Required work ▸ Nothing but a number should be given: how many lines in the entries below include the string "files".

────────────────────

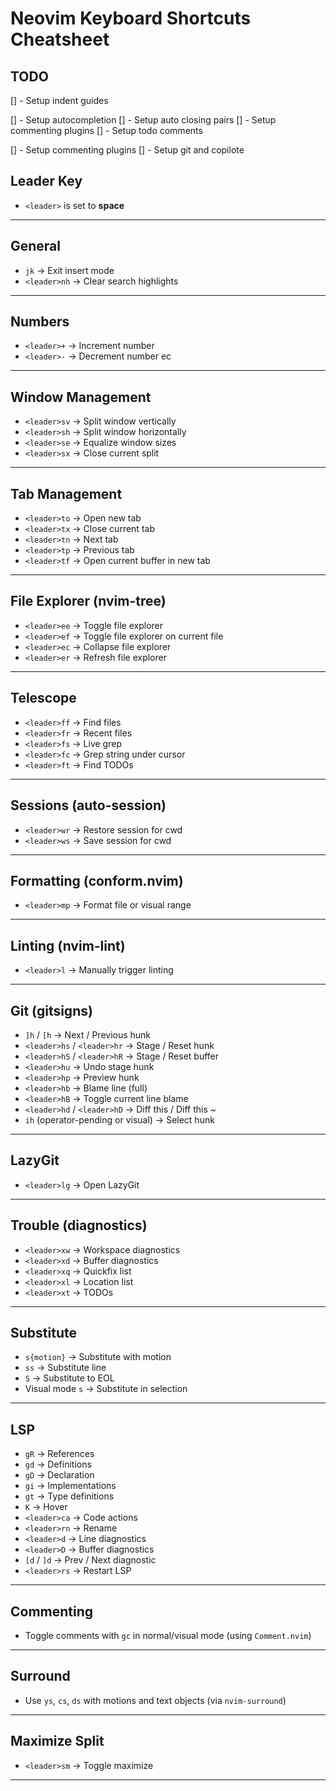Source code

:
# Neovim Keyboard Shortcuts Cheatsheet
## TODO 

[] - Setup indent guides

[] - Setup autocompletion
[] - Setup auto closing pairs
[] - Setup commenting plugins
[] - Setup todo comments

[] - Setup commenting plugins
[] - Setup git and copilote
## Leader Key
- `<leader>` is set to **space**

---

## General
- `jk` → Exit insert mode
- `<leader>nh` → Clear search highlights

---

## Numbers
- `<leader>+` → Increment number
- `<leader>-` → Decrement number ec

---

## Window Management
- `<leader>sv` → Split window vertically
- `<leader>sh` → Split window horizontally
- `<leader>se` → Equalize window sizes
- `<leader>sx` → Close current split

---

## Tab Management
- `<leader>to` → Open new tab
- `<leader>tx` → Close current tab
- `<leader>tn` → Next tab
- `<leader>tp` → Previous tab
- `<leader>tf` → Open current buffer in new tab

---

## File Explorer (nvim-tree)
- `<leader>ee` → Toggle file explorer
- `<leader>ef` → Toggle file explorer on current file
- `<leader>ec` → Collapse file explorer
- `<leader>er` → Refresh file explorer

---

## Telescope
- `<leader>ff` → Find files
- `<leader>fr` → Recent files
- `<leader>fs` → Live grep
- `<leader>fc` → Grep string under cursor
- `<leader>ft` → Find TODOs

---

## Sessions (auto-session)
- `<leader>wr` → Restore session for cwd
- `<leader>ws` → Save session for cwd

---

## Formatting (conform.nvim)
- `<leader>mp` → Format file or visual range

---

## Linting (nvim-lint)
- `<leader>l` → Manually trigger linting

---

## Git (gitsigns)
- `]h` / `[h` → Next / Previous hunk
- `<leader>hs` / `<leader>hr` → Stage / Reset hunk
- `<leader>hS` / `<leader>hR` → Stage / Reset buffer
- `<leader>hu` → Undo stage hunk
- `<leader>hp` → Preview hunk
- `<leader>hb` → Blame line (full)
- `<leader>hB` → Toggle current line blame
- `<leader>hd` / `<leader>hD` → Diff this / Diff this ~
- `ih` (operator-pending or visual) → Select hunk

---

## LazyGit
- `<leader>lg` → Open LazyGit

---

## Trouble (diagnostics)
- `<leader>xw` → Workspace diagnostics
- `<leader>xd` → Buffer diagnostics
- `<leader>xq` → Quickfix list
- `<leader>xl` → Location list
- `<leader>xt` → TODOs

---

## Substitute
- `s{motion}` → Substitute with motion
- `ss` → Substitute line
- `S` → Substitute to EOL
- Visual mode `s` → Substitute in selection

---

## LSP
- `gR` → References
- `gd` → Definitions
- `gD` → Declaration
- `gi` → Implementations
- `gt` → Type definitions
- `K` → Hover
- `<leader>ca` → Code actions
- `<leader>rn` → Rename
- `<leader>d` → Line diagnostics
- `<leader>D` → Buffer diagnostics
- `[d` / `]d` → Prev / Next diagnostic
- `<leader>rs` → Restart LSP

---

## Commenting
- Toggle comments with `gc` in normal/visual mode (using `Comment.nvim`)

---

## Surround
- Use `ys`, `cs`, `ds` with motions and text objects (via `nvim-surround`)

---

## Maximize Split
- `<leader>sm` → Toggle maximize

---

────────────────────

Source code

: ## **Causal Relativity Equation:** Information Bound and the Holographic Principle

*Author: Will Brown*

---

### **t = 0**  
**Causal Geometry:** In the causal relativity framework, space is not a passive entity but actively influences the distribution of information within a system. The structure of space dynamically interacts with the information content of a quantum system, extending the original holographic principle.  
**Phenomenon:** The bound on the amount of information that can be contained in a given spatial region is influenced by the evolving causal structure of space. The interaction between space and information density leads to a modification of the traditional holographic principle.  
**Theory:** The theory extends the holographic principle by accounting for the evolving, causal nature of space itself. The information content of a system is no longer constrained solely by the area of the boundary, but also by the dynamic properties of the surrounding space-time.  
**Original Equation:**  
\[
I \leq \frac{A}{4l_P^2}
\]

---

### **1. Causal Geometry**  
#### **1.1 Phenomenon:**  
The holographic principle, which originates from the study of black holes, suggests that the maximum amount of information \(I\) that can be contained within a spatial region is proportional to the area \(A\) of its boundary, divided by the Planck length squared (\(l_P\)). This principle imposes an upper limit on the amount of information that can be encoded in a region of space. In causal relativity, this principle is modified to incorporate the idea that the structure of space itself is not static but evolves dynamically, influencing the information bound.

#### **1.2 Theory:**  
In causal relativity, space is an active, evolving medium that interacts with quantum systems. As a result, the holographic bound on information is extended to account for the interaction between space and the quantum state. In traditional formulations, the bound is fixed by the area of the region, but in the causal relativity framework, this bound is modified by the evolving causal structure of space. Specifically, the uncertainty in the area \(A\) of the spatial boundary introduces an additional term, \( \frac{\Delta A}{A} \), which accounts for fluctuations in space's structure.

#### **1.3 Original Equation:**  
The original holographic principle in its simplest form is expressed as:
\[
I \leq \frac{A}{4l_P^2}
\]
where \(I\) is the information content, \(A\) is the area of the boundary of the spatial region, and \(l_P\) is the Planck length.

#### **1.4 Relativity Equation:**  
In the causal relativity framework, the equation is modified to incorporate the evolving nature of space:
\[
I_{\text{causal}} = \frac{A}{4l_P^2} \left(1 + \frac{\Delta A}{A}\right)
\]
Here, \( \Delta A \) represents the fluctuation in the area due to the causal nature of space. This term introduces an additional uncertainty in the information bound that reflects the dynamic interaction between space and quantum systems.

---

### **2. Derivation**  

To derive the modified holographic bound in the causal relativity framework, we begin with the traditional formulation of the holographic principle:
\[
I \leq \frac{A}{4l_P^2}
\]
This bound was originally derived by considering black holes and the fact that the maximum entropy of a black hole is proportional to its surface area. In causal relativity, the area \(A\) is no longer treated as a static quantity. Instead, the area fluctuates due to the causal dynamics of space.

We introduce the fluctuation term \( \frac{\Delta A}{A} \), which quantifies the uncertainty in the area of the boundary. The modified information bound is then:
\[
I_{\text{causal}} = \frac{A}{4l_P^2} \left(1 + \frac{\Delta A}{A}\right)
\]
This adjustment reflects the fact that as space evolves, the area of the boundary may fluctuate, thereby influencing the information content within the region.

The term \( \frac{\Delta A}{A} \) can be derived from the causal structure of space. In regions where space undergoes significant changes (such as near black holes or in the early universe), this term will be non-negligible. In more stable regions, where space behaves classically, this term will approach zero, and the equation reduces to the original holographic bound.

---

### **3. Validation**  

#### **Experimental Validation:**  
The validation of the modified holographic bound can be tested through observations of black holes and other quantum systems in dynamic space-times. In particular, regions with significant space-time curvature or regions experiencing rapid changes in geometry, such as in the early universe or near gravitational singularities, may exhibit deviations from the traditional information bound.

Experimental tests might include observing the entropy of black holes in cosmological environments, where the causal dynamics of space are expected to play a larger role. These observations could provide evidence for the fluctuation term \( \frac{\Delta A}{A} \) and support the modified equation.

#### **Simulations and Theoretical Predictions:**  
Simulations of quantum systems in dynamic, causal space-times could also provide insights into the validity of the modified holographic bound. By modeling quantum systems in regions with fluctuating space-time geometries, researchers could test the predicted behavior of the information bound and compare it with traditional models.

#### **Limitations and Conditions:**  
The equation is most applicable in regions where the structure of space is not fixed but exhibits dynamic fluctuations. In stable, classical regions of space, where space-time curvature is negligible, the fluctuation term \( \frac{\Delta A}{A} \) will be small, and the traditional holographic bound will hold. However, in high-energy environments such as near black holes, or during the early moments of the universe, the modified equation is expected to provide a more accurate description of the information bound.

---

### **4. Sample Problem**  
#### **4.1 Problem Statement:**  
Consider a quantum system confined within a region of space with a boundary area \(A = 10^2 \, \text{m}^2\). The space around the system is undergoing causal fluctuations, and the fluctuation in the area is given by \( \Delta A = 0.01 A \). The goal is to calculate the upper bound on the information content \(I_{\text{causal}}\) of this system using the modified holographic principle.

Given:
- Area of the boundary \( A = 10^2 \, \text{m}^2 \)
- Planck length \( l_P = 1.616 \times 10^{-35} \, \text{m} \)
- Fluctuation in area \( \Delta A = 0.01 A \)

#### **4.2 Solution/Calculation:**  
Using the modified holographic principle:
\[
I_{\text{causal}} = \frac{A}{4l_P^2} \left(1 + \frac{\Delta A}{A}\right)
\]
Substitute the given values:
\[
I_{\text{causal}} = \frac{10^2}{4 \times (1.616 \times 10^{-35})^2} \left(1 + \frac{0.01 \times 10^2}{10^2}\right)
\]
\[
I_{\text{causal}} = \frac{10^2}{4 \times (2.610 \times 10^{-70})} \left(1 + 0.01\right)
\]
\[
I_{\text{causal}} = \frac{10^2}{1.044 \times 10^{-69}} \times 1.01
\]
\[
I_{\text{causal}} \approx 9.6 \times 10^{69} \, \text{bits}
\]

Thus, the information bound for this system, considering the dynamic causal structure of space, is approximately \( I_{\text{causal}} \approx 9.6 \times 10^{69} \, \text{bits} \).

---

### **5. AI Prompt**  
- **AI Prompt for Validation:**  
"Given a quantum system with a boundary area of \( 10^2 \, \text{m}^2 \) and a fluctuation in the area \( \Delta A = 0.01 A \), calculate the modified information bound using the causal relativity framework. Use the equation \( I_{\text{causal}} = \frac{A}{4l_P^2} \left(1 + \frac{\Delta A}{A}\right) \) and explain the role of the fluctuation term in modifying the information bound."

────────────────────

Your response ▸ 2